By David Heinzmann
I get tired of reading crime fiction sometimes. I hope that’s not too much sacrilege to utter on this blog, but it’s true.
The last two books I’ve read have been novels that I had set aside years ago after reading a few chapters and just not connecting. I’ve had that experience more than once with literary fiction over the last few years. And from time to time, it’s made me feel I’ve gotten too used to easy-to-read mystery novels and become a lazy reader.
These resurrections started with writer’s block. A few months ago I blamed part of my inability to make progress on my third novel on a muddle of too much of other writer’s crime fiction in my head. So I picked up Graham Greene’s Travels With My Aunt, which was one of the few Greene books I’d not read. Several years ago I bought it in a used book store when I was in the middle of a Greene obsession. But it was so different from his complicated espionage and political works that I set it aside, only to have the sight of its cream and lavender binding ridicule my failure for several years.
The novel opens with a confirmed bachelor mourning the death of his mother, and discoursing on his hobby cultivating dahlias. Maybe I’m just too enamored of my Greene books opening with prostitutes and political violence in the Third World. Dahlias weren’t cutting it.
But I opened the book on a whim this summer and was soon past the dahlias and firmly on a train to Istanbul. No looking back. What a great book.
Emboldened by my success, and not wanting to return just yet to our shared genre, I became more ambitious and plucked down my copy of Light in August from a shelf. I concentrated on American writers of the 20th Century in college but I never really connected with Faulkner. I forget when I first tried to read Light in August. Probably after college when I was feeling like a schmuck for never having really read him. But I didn’t even get into the telling of a story that time around. Didn’t even know what was there. It collected dust for a couple decades. But this time it has just clicked.
Maybe it’s helping me re-connect with my agrarian roots this time around. I’ve spent a lot of time in the small towns of my youth, lately. I took my boys, who are about to turn 6 and 2 for a ride in a combine harvesting corn a few weeks ago and watched them sit riveted in the cab of the green monster as it devoured twelve rows at a time. A great munching calamity that reduced a whole field into a few truckloads in a matter of hours.

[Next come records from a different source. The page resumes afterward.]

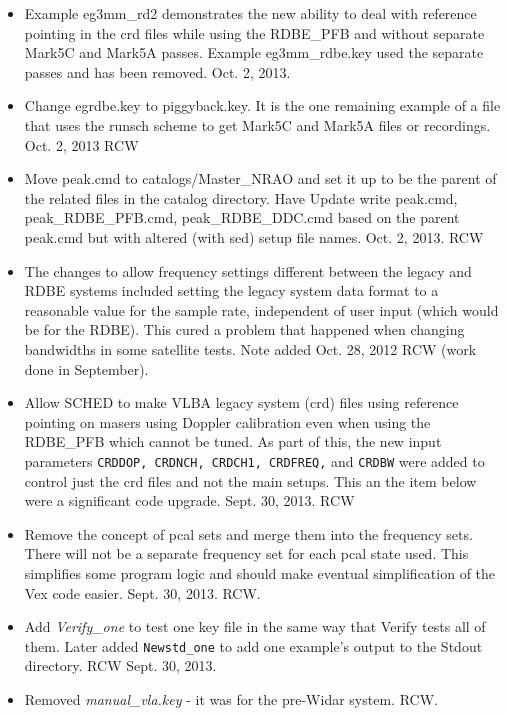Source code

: \documentclass{report}
\begin{document}
\begin{itemize}
\item Example eg3mm\_rd2 demonstrates the new ability to deal with
reference pointing in the crd files while using the RDBE\_PFB and
without separate Mark5C and Mark5A passes.  Example eg3mm\_rdbe.key
used the separate passes and has been removed.  Oct. 2, 2013.

\item Change egrdbe.key to piggyback.key.  It is the one remaining
example of a file that uses the runsch scheme to get Mark5C and Mark5A
files or recordings.  Oct. 2, 2013  RCW

\item Move peak.cmd to catalogs/Master\_NRAO and set it up to be the
parent of the related files in the catalog directory.  Have Update
write peak.cmd, peak\_RDBE\_PFB.cmd, peak\_RDBE\_DDC.cmd based on the
parent peak.cmd but with altered (with sed) setup file names.  Oct. 2,
2013.  RCW

\item The changes to allow frequency settings different between the
legacy and RDBE systems included setting the legacy system data format
to a reasonable value for the sample rate, independent of user input 
(which would be for the RDBE).  This cured a problem that happened when 
changing bandwidths in some satellite tests.  Note added Oct. 28, 2012
RCW (work done in September).

\item Allow SCHED to make VLBA legacy system (crd) files using
reference pointing on masers using Doppler calibration even when using
the RDBE\_PFB which cannot be tuned.  As part of this, the new input
parameters {\tt CRDDOP, CRDNCH, CRDCH1, CRDFREQ,} and {\tt CRDBW} were
added to control just the crd files and not the main setups.  This an
the item below were a significant code upgrade.  Sept. 30, 2013.  RCW

\item Remove the concept of pcal sets and merge them into the frequency
sets.  There will not be a separate frequency set for each pcal state
used.  This simplifies some program logic and should make eventual
simplification of the Vex code easier.  Sept. 30, 2013.  RCW.

\item Add {\sl Verify\_one} to test one key file in the same way that
Verify tests all of them.  Later added {\tt Newstd\_one} to add one
example's output to the Stdout directory.  RCW Sept. 30, 2013.

\item Removed {\sl manual\_vla.key} - it was for the pre-Widar system.
RCW.


\end{itemize}
\end{document}
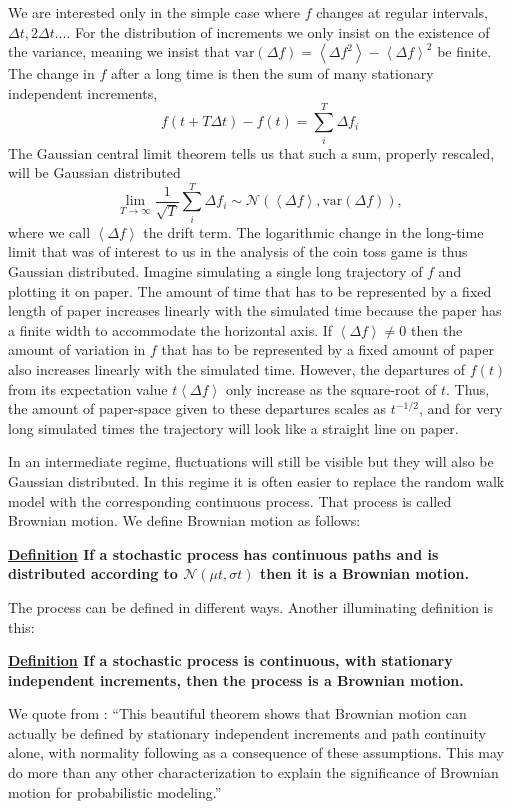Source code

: \documentclass[a4paper]{article}
\newcommand{\ave}[1]{\left\langle#1 \right\rangle}
\newcommand{\var}{\text{var}}
\newcommand{\be}{\begin{equation}}
\newcommand{\ee}{\end{equation}}
\newcommand{\definition}[1]{\vspace{.2cm} {\bf \underline{Definition} #1} \vspace{.2cm}}
\begin{document}
We are interested only in the simple case where $f$ changes at regular intervals, $\Delta t, 2\Delta t ...$. For 
the distribution of increments we only insist on the existence of the variance, meaning we insist that 
$\var(\Delta f)=\ave{\Delta f^2}-\ave{\Delta f}^2$ be finite. The change in $f$ after a long time is then the sum 
of many stationary independent increments, 
\be
f(t+T\Delta t)-f(t)=\sum_i^T \Delta f_i
\ee
The Gaussian central limit theorem tells us that such a sum, properly rescaled, will be 
Gaussian distributed
\be
\lim_{T\to\infty} \frac{1}{\sqrt{T}}\sum_i^T \Delta f_i \sim \mathcal{N}(\ave{\Delta f}, \var(\Delta f)),
\ee
where we call $\ave{\Delta f}$ the drift term. The logarithmic change in the long-time limit that was 
of interest to us in the analysis of the coin toss game is thus Gaussian distributed. Imagine 
simulating a single long trajectory of $f$ and plotting it on paper. The amount of time that has 
to be represented by a fixed length of paper increases linearly with the simulated time
because the paper has a finite width to accommodate the horizontal axis. 
If $\ave{\Delta f} \neq 0$ then the amount of variation in $f$ that has to be represented by a fixed
amount of paper also increases linearly with the simulated time. However, the departures of $f(t)$ from
its expectation value $t \ave{\Delta f}$ only increase as the square-root of $t$. Thus, the 
amount of paper-space given to these departures scales as $t^{-1/2}$, and for very long simulated
times the trajectory will look like a straight line on paper.

In an intermediate regime, fluctuations will still be visible but they will also be Gaussian distributed. 
In this regime it is often easier to replace the random walk model with the corresponding continuous
process. That process is called Brownian motion. We define Brownian motion as follows:

\definition{If a stochastic process has continuous paths and is distributed according to 
$\mathcal{N}(\mu t, \sigma t)$ then it is a Brownian motion.}

The process can be defined in different ways. Another illuminating definition is this:

\definition{If a stochastic process is continuous, with stationary independent increments, then the process is a Brownian 
motion.}

We quote from \cite{Harrison2014}: ``This beautiful theorem shows that Brownian motion can actually be defined
by stationary independent increments and path continuity alone, with normality following as a consequence 
of these assumptions. This may do more than any other characterization to explain the significance of 
Brownian motion for probabilistic modeling.''
\end{document}
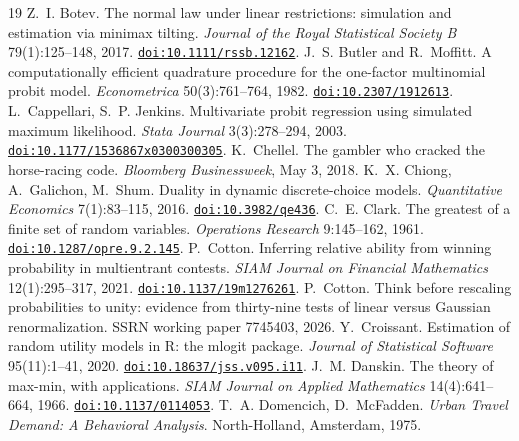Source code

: \documentclass[11pt]{article}
\begin{document}
\begin{thebibliography}{19}
 Z.~I. Botev.
The normal law under linear restrictions: simulation and estimation via minimax
tilting. \emph{Journal of the Royal Statistical Society B} 79(1):125--148, 2017.
\href{https://doi.org/10.1111/rssb.12162}{\nolinkurl{doi:10.1111/rssb.12162}}.
 J.~S. Butler and R.~Moffitt.
A computationally efficient quadrature procedure for the one-factor
multinomial probit model. \emph{Econometrica} 50(3):761--764, 1982.
\href{https://doi.org/10.2307/1912613}{\nolinkurl{doi:10.2307/1912613}}.
 L.~Cappellari,
S.~P. Jenkins. Multivariate probit regression using simulated maximum
likelihood. \emph{Stata Journal} 3(3):278--294, 2003.
\href{https://doi.org/10.1177/1536867x0300300305}{\nolinkurl{doi:10.1177/1536867x0300300305}}.
 K.~Chellel. The gambler who
cracked the horse-racing code. \emph{Bloomberg Businessweek}, May 3,
2018.
 K.~X. Chiong, A.~Galichon, M.~Shum.
Duality in dynamic discrete-choice models.
\emph{Quantitative Economics} 7(1):83--115, 2016.
\href{https://doi.org/10.3982/qe436}{\nolinkurl{doi:10.3982/qe436}}.
 C.~E. Clark.
The greatest of a finite set of random variables.
\emph{Operations Research} 9:145--162, 1961.
\href{https://doi.org/10.1287/opre.9.2.145}{\nolinkurl{doi:10.1287/opre.9.2.145}}.
 P.~Cotton.
Inferring relative ability from winning probability in multientrant contests.
\emph{SIAM Journal on Financial Mathematics} 12(1):295--317, 2021.
\href{https://doi.org/10.1137/19m1276261}{\nolinkurl{doi:10.1137/19m1276261}}.
 P.~Cotton. Think before rescaling
probabilities to unity: evidence from thirty-nine tests of linear versus
Gaussian renormalization. SSRN working paper 7745403, 2026.
 Y.~Croissant.
Estimation of random utility models in R: the mlogit package.
\emph{Journal of Statistical Software} 95(11):1--41, 2020.
\href{https://doi.org/10.18637/jss.v095.i11}{\nolinkurl{doi:10.18637/jss.v095.i11}}.
 J.~M. Danskin. The theory of
max-min, with applications. \emph{SIAM Journal on Applied Mathematics}
14(4):641--664, 1966.
\href{https://doi.org/10.1137/0114053}{\nolinkurl{doi:10.1137/0114053}}.
 T.~A. Domencich,
D.~McFadden. \emph{Urban Travel Demand: A Behavioral Analysis}.
North-Holland, Amsterdam, 1975.

\end{thebibliography}
\end{document}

And last weekend I drove down to tiny Bradford (pop. 600) to talk to a group of book lovers at the local library. This part of the state is where my parents grew up, and where my mother’s family has farmed since before the Civil War. It’s a land of endless flat expanses that in the last few years has been transformed dramatically by fields of windmills sprouting up on top of fields of corn and beans.
It’s not Yaknapotawpha. But it’s sure as hell not my Chicago, either.
I think everybody ebbs and flows as a reader. Certain kinds of books we can’t grasp at one moment in our lives, we open up to down the road. There are lots of reasons: how much mental energy we have at a given time to dissect certain kinds of prose, what are friends are reading, how engaged we are in our work life. Sometimes we want to escape. Sometimes we want information. Sometimes we want poetry and art.
The jury is still out on whether I’ll actually finish Light in August. At the Tribune, we’re in the final weeks of a crazy campaign season and I’m covering a chunk of the governor’s race. I’ll be out on the road a bit in the coming weeks following candidates, who keep telling voters they know how to fix Illinois. I’ll likely be criss-crossing hundreds of miles of harvested land. I’ve made it through All the King’s Men the first time I tried. So maybe Faulkner’s just the thing.